“Jesús increpó al espíritu inmundo y le dijo: “Cállate
y sal de él” (cfr. Mc 1, 21-28). Estando
Jesús en la sinagoga, en Cafarnaúm, se presenta un poseso, un hombre que estaba
poseído por un espíritu inmundo y comienza a gritar: “¿Qué quieres de nosotros,
Jesús Nazareno? ¿Has venido a acabar con nosotros? Sé quién eres: el Santo de
Dios”. Jesús lo increpa y le ordena inmediatamente salir del poseso: “Cállate y
sal de él”. Obedeciendo a las palabras de Dios encarnado, el ángel caído sale
inmediatamente del poseso, dejándolo libre.

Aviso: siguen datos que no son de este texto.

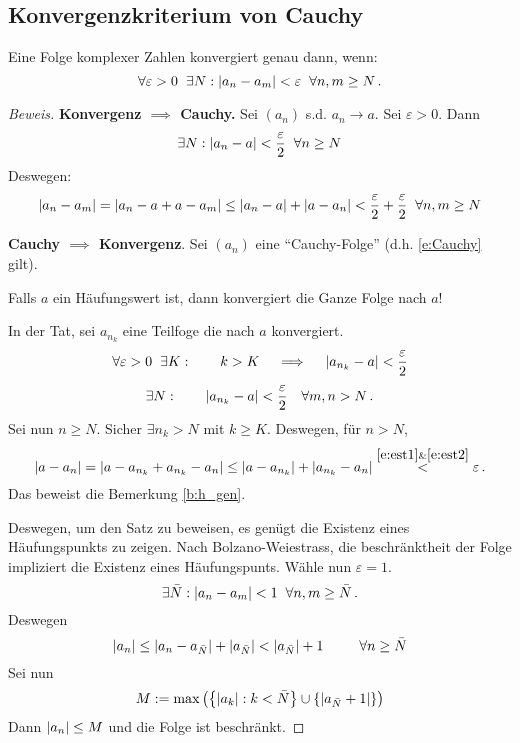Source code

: \subsection{Konvergenzkriterium von Cauchy}
\begin{Sat}
  Eine Folge komplexer Zahlen konvergiert genau dann, wenn:
\begin{equation}\label{e:Cauchy}
\forall \varepsilon>0\hspace{2mm}\exists N:\mathopen| a_n-a_m \mathclose|<\varepsilon\hspace{2mm}\forall n,m\geq N\, .
\end{equation}
\end{Sat}

\begin{proof}[Beweis]
  {\bf Konvergenz $\implies$ Cauchy.} Sei $(a_n)$ s.d. 
$a_n\to a$. Sei $\varepsilon>0$. Dann 
  \[\exists N:\mathopen| a_n-a \mathclose|<\frac{\varepsilon}{2}\hspace{2mm}\forall n\geq N\]
Deswegen:
  \[\mathopen| a_n-a_m \mathclose|=\mathopen| a_n-a+a-a_m \mathclose|
\leq \mathopen| a_n-a \mathclose|+\mathopen| a-a_n \mathclose|<\frac{\varepsilon}{2}
+\frac{\varepsilon}{2}\hspace{2mm}\forall n,m\geq N\]

\medskip

{\bf Cauchy $\implies$ Konvergenz}. Sei $(a_n)$ eine ``Cauchy-Folge''
(d.h. \eqref{e:Cauchy} gilt).   
\begin{Bem}\label{b:h_gen}
Falls $a$ ein Häufungswert ist, dann konvergiert die Ganze Folge nach $a$! 
\end{Bem}
In der Tat, sei $a_{n_k}$ eine Teilfoge die nach $a$ konvergiert.
\begin{equation}\label{e:est1}
\forall \varepsilon>0\hspace{2mm}\exists K:\qquad 
k>K \quad \implies\quad \mathopen| a_{n_k}-a \mathclose|<\frac{\varepsilon}{2}
\end{equation}
\begin{equation}\label{e:est2}
\exists N: \qquad \mathopen| a_{n_k}-a \mathclose|<\frac{\varepsilon}{2}\quad \forall m,n>N\, .
\end{equation}
  Sei nun $n\geq N$. 
Sicher $\exists n_k>N$ mit $k\geq K$. Deswegen, f\"ur $n>N$,
  \[\mathopen| a-a_n \mathclose|=\mathopen| a-a_{n_k}+a_{n_k}-a_n \mathclose|
\leq\mathopen| a-a_{n_k} \mathclose|+\mathopen| a_{n_k}-a_n \mathclose|\stackrel{\eqref{e:est1} \&
\eqref{e:est2}}{<} \varepsilon\, .\]
Das beweist die Bemerkung \ref{b:h_gen}.

Deswegen, um den Satz zu beweisen, es gen\"ugt die Existenz
eines H\"aufungspunkts zu zeigen. Nach Bolzano-Weiestrass,
die beschr\"anktheit der Folge impliziert die Existenz eines
H\"aufungspunts. Wähle nun $\varepsilon=1$. 
  \[\exists \bar N:\mathopen| a_n-a_m \mathclose|<1\hspace{2mm}\forall n,m\geq \bar N\, .\]
Deswegen
\[\mathopen| a_n \mathclose|\leq \mathopen| a_n-a_{\bar N} \mathclose|+\mathopen| a_{\bar N} \mathclose|<\mathopen| a_{\bar N} \mathclose|+1\hspace{2mm}
\qquad\forall n
\geq \bar N\]
Sei nun
\[M:=\max\left( \left\{ \mathopen| a_k \mathclose|:k<\bar N \right\}\cup\left\{ \mathopen| a_{\bar N}+1 \mathclose| 
\right\} \right)\]
Dann $\mathopen| a_n \mathclose|\leq M$ und die Folge ist beschr\"ankt.
\end{proof}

El episodio del Evangelio nos revela varios elementos:
por un lado, la existencia, presencia y actuación sobre los hombres, de los
ángeles caídos, de aquellos que ángeles que siguiendo a Lucifer en su rebelión
contra Dios, lucharon contra los ángeles de Dios y fueron expulsados del cielo;
otro elemento que nos revelan es que los ángeles caídos circulan por nuestro
mundo y que su objetivo no es otro que tomar posesión, para atormentar, a los
hombres, porque el Demonio odia al hombre en cuanto éste es imagen y semejanza
de Dios: puesto que a Dios nada puede hacerle, descarga toda su furia tomando
posesión de los hombres. Otro aspecto que nos revela el Evangelio es el poder
absoluto que tiene Jesucristo sobre estos espíritus inmundos, porque ante la
sola orden suya, el espíritu inmundo deja inmediatamente al hombre, quedando
éste liberado por la orden de Jesús. Es decir, Jesús exorciza a los demonios
con el solo poder de su voz, porque estos espíritus angélicos caídos reconocen,
en la voz de Jesús, a la potente voz del Creador y huyen inmediatamente. De aquí
se deriva otro aspecto que nos revela el Evangelio y es cómo los demonios
demuestran tener más fe en Jesús en cuanto Hombre-Dios y no en cuanto simple
profeta u hombre santo, porque le obedecen inmediatamente, a diferencia de
muchas cristianos que no creen en Jesús ni tienen fe en su Palabra y en sus
milagros.
“Cállate y sal de él”. El espíritu impuro reconoce, en
la voz humana de Jesús, a la potente voz
de Dios; de manera análoga, los cristianos deberían reconocer, en la débil voz
del sacerdote, la potente voz de Dios que, en la Santa Misa, convierte el pan y
el vino en su Cuerpo y en su Sangre y deberían, colmados de gozo y alegría,
postrarse ante la Presencia de Jesús Eucaristía.